• _INSTRUCTIONS FOR THE TASK_: Would you please copy every line of the material that follows, exactly as it reads?

• _MATERIALS PROVIDED_:
--------------------------------
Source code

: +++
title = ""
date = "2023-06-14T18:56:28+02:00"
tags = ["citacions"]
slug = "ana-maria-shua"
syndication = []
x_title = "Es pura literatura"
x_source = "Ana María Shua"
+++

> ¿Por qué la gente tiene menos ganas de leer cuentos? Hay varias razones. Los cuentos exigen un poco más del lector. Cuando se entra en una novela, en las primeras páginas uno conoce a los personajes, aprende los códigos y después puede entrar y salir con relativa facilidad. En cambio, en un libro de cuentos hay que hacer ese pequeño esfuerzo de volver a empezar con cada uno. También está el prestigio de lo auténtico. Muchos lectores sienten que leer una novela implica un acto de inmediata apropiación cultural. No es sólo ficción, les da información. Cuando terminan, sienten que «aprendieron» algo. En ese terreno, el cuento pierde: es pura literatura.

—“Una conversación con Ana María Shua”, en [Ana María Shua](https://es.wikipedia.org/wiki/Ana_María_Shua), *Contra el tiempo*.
--------------------------------
• _ANSWER SPACE_:
Source code

: +++
title = ""
date = "2023-06-14T18:56:28+02:00"
tags = ["citacions"]
slug = "ana-maria-shua"
syndication = []
x_title = "Es pura literatura"
x_source = "Ana María Shua"
+++

> ¿Por qué la gente tiene menos ganas de leer cuentos? Hay varias razones. Los cuentos exigen un poco más del lector. Cuando se entra en una novela, en las primeras páginas uno conoce a los personajes, aprende los códigos y después puede entrar y salir con relativa facilidad. En cambio, en un libro de cuentos hay que hacer ese pequeño esfuerzo de volver a empezar con cada uno. También está el prestigio de lo auténtico. Muchos lectores sienten que leer una novela implica un acto de inmediata apropiación cultural. No es sólo ficción, les da información. Cuando terminan, sienten que «aprendieron» algo. En ese terreno, el cuento pierde: es pura literatura.

—“Una conversación con Ana María Shua”, en [Ana María Shua](https://es.wikipedia.org/wiki/Ana_María_Shua), *Contra el tiempo*.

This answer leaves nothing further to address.